In the arrangement of FIG. 28, the voltage scan pulse is injected via resistor Rv. The fret voltages can be inconsistent between measurements due to current sink drifts. To compensate for these voltage errors the frets are scanned and if the comparator C senses the pulsed voltage, a difference signal from the differential amplifier sends the difference between the voltage at the bottom of the string and the fret voltage. The microprocessor digitizes the fret voltage to determine which fret is down.
When trying to sense the voltage gradient created across the string, it was found that the material used to make strings is highly temperature sensitive. As such, the small amount of string heating generated by the current pulses injected into the string caused the string resistance to increase enough so that no two successive measurements were the same.
To overcome this, FIG. 29 illustrates the compensating circuit, a voltage controlled current source allows the microprocessor to control the amount of current injected into the string. With this control, the gradient along the string can be precisely adjusted by the microprocessor. Using this principle, the temperature drift is compensated by first measuring the voltage at the top of the string at a given reference current. Thereafter, whenever the string is open, the microprocessor measures the voltage at the top of the string and compensates for resistance changes by adjusting the current so that the voltage returns to its reference value. Thus, the microprocessor is constantly calibrating the string gradient while the string is not being fretted.
This system makes the guitar totally "drift-free" and is undetectable by the user.
A further feature of my invention is to compensate for variations in string resistance.
Since the strings on a guitar are all of different gauges, the same current injected through them will produce different voltage drops. The heavier gauge strings, having less resistance, will have lower voltages across them than the lighter gauge strings which have higher resistance. Thus, in order to optimize the voltage drop across the strings, the variable current source is also used to compensate for string gauges. When the microprocessor calibrates the string voltage gradient, it adjusts the current so that all of the strings have the same drop across them. This is done as part of the temperature drift compensation and so is also transparent to the user. It also allows strings to be changed without having any adverse effect on the sensing system.

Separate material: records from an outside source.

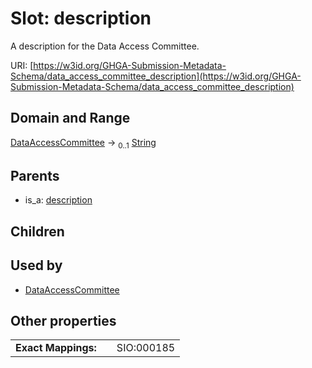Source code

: 
# Slot: description


A description for the Data Access Committee.

URI: [https://w3id.org/GHGA-Submission-Metadata-Schema/data_access_committee_description](https://w3id.org/GHGA-Submission-Metadata-Schema/data_access_committee_description)


## Domain and Range

[DataAccessCommittee](DataAccessCommittee.md) &#8594;  <sub>0..1</sub> [String](types/String.md)

## Parents

 *  is_a: [description](description.md)

## Children


## Used by

 * [DataAccessCommittee](DataAccessCommittee.md)

## Other properties

|  |  |  |
| --- | --- | --- |
| **Exact Mappings:** | | SIO:000185 |

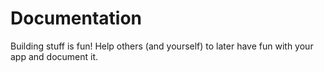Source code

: # Documentation
Building stuff is fun! Help others (and yourself) to later have fun with your app and document it.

In an additional embodiment a protection circuit FIG. 30 is included a means to prevent the electric current from burning any of the strings. There are times when the microprocessor stalls and the current driving circuit is left in the "on" position which can result in the burning of the strings. The average string current is monitored and if the current exceeds a threshold value the current source is shutdown. Comparator A is used to sense Vs exceeding the average value. When it is exceeded transistor T1 stops conducting, which allows Ct to charge up to +V throuh Rt. If the voltage across the capacitor reaches Vthreshold comparator B turns on T2 which shuts down the current source. FIG. 31 is the timing diagram of the operation of the string overcurrent protection.
In the past, the most popular method of sensing string vibration for electric guitars has been the variable reluctance pickup which utilizes a coil wound around a magnet whose magnetic field is intercepted by the vibrating string. The vibration of the string induces an electric current in the coil and this current is provided as electrical signals corresponding to the guitar sound. This does not allow a high degree of separation between strings. As a consequence, most guitar pickups utilize a common magnet and generate an output representing the sum of string vibrations.

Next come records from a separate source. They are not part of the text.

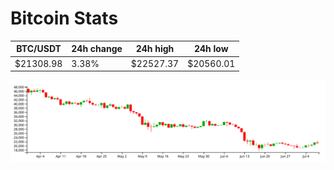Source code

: # Bitcoin Stats

BTC/USDT|24h change|24h high|24h low|
|---|---|---|---|
|$21308.98|3.38%|$22527.37|$20560.01|

<img src="./chart.svg">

In an article entitled Hall Effect Pickup for Stringed Musical Instruments, published Nov. 1978 by the Audio Engineering Society and written by Iodice, a linear Hall effect integrated circuit is substituted in a pickup of the variable reluctance line for a coil responding to a change in the magnetic field. This system also shows limited isolation or separation.
Electronic Engineering December 1974 contains a design article entitled Photoelectric Vibration Probe for Stringed Instruments which describes the use of a reflective photoemitter/detector pair to sense the vibration of a string in the August 1977 issue of Musician's Guide, an article by Gill entitled The Dawn of Light Technology, describes a guitar pickup using photointerrupters to provide independent audio outputs. The latter systems, therefore, can isolate the individual strings.
The string vibration sensor of the present invention extends further the individual string sensing systems of these latter two publications.
Specifically, FIG. 11 illustrates a complete vibration sensor for a single string, six such sensors being provided for a conventional guitar while four such sensors may be provided for four strings of a bass guitar. The outputs may, of course, be multiplexed at the data bus as previously described.
Here the vibrating string is shown at 15. The unit is contained in a housing at the bridge and the entire sensor has been represented at 42 in FIG. 3.
The opto-interrupter or flow-interrupter module comprises a photoemitter in the form of a diode 100, shown to be in series with a power source 101 and a resistor 102. The light rays 103 are intercepted by the vibrating string 15 and the passed light is detected by a photodetector 104 linked to the power source 101 and to ground and provided in circuit with biasing resistors 105 and 106. According to the invention, the signals from the individual optical interrupter modules are used to drive independent string vibration control signals by a unique envelope detection circuit that drives the signals necessary for the generation of a gate and velocity signals.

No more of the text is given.